The South Tees Development Corporation, the regeneration body chaired by Houchen, launched legal action against PD Ports in 2021 over access rights to the corporation’s land, in a case that is ongoing.
Houchen has stated publicly that the action is solely about PD’s access rights, but in a letter to port tenants seen by the Financial Times, PD claims that the case is aimed at extracting money from the port.
In his letter, Michael McConnell, PD’s group property director, cites documents in support of his claims, also accusing Houchen of risking “the public purse and the reputation of Teesside” by “pursuing a costly litigation exercise against the largest private sector employer in the Tees Valley”.
The STDC reiterated that it was simply seeking certainty over access rights.
PD Ports owns and operates Teesport, the country’s fifth-largest port by tonnage, and is the statutory harbour authority for the river Tees.
Both Teesport and the adjacent Teesworks, STDC’s controversial steelworks regeneration project, are part of the UK’s biggest freeport. Teesworks is now subject to a government inquiry due to accusations of poor governance and value for money, allegations denied by both Houchen and the project’s developers.

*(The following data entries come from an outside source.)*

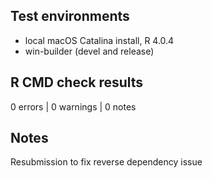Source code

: ## Test environments
* local macOS Catalina install, R 4.0.4
* win-builder (devel and release)

## R CMD check results

0 errors | 0 warnings | 0 notes 

## Notes
Resubmission to fix reverse dependency issue

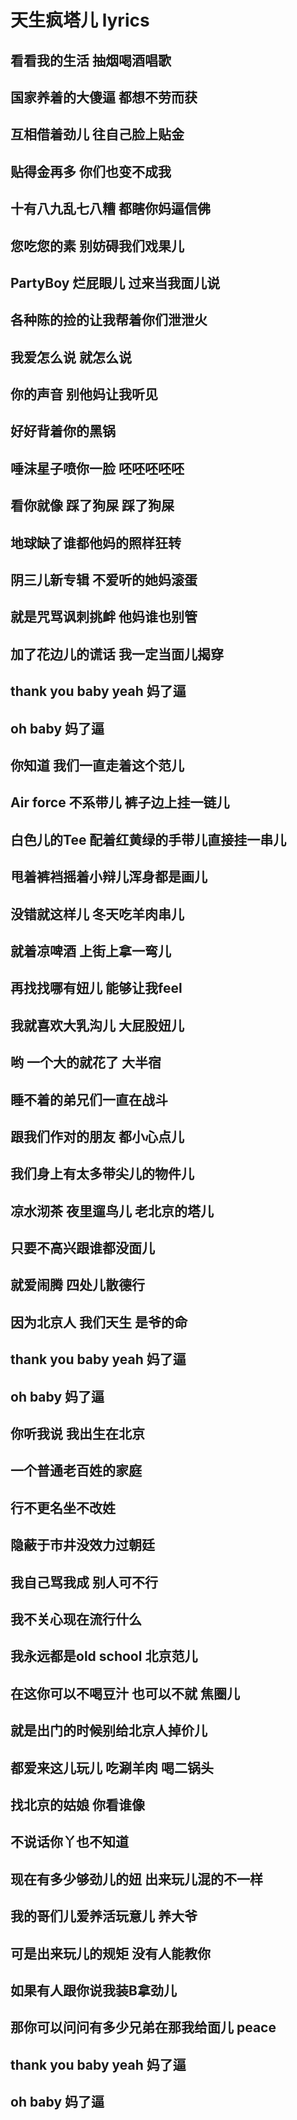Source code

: # 天生疯塔儿 lyrics

## 看看我的生活 抽烟喝酒唱歌
## 国家养着的大傻逼 都想不劳而获
## 互相借着劲儿 往自己脸上贴金
## 
## 贴得金再多 你们也变不成我
## 十有八九乱七八糟 都瞎你妈逼信佛
## 您吃您的素 别妨碍我们戏果儿
## PartyBoy 烂屁眼儿 过来当我面儿说
## 各种陈的捡的让我帮着你们泄泄火
## 我爱怎么说 就怎么说
## 你的声音 别他妈让我听见
## 好好背着你的黑锅
## 唾沫星子喷你一脸 呸呸呸呸呸
## 看你就像 踩了狗屎 踩了狗屎
## 地球缺了谁都他妈的照样狂转
## 阴三儿新专辑 不爱听的她妈滚蛋
## 就是咒骂讽刺挑衅 他妈谁也别管
## 加了花边儿的谎话 我一定当面儿揭穿
## thank you baby yeah 妈了逼
## oh baby 妈了逼
## 
## 你知道 我们一直走着这个范儿
## Air force 不系带儿 裤子边上挂一链儿
## 白色儿的Tee 配着红黄绿的手带儿直接挂一串儿
## 甩着裤裆摇着小辩儿浑身都是画儿
## 没错就这样儿 冬天吃羊肉串儿
## 就着凉啤酒 上街上拿一弯儿
## 再找找哪有妞儿 能够让我feel
## 我就喜欢大乳沟儿 大屁股妞儿
## 哟 一个大的就花了 大半宿
## 睡不着的弟兄们一直在战斗
## 跟我们作对的朋友 都小心点儿
## 我们身上有太多带尖儿的物件儿
## 凉水沏茶 夜里遛鸟儿 老北京的塔儿
## 只要不高兴跟谁都没面儿
## 就爱闹腾 四处儿散德行
## 因为北京人 我们天生 是爷的命
## thank you baby yeah 妈了逼
## oh baby 妈了逼
## 
## 你听我说 我出生在北京
## 一个普通老百姓的家庭
## 行不更名坐不改姓
## 隐蔽于市井没效力过朝廷
## 我自己骂我成 别人可不行
## 我不关心现在流行什么
## 我永远都是old school 北京范儿
## 在这你可以不喝豆汁 也可以不就 焦圈儿
## 就是出门的时候别给北京人掉价儿
## 都爱来这儿玩儿 吃涮羊肉 喝二锅头
## 找北京的姑娘 你看谁像
## 不说话你丫也不知道
## 现在有多少够劲儿的妞 出来玩儿混的不一样
## 我的哥们儿爱养活玩意儿 养大爷
## 可是出来玩儿的规矩 没有人能教你
## 如果有人跟你说我装B拿劲儿
## 那你可以问问有多少兄弟在那我给面儿 peace
## thank you baby yeah 妈了逼
## oh baby 妈了逼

In spring 2021 STDC launched legal action against PD in an attempt to establish the extent of PD’s access rights over the corporation’s land. At the time PD’s owner, the investment giant Brookfield Asset Management, was about to put the port up for sale.
Court papers filed by PD accused the STDC of foul play, claiming its chief operating officer at the time, Jerry Hopkinson, was told by then-STDC board member Paul Booth that the corporation’s intention was to buy the port “at a discount” by denying access to its land and then “flip it to make a profit”.
The STDC said the comments “were made in a personal capacity and as such are not comments STDC recognises”. Booth said the “words attributed were not uttered by me and I will say so under oath if necessary”.
Subsequently the STDC entered into the bidding process for the port in the hope of adding it to the substantial existing regeneration project. However, Brookfield withdrew PD from the market in November 2021.
Since then the legal action over access rights has been continuing.
In his update to tenants, dated May 25 of this year, McConnell enclosed part of the internal “risk register” for the Teesworks project to support his argument that the STDC was continuing its legal action for financial reasons. The register identifies a failure to “secure future value” from the “issue on access” with PD as both a reputational and financial risk.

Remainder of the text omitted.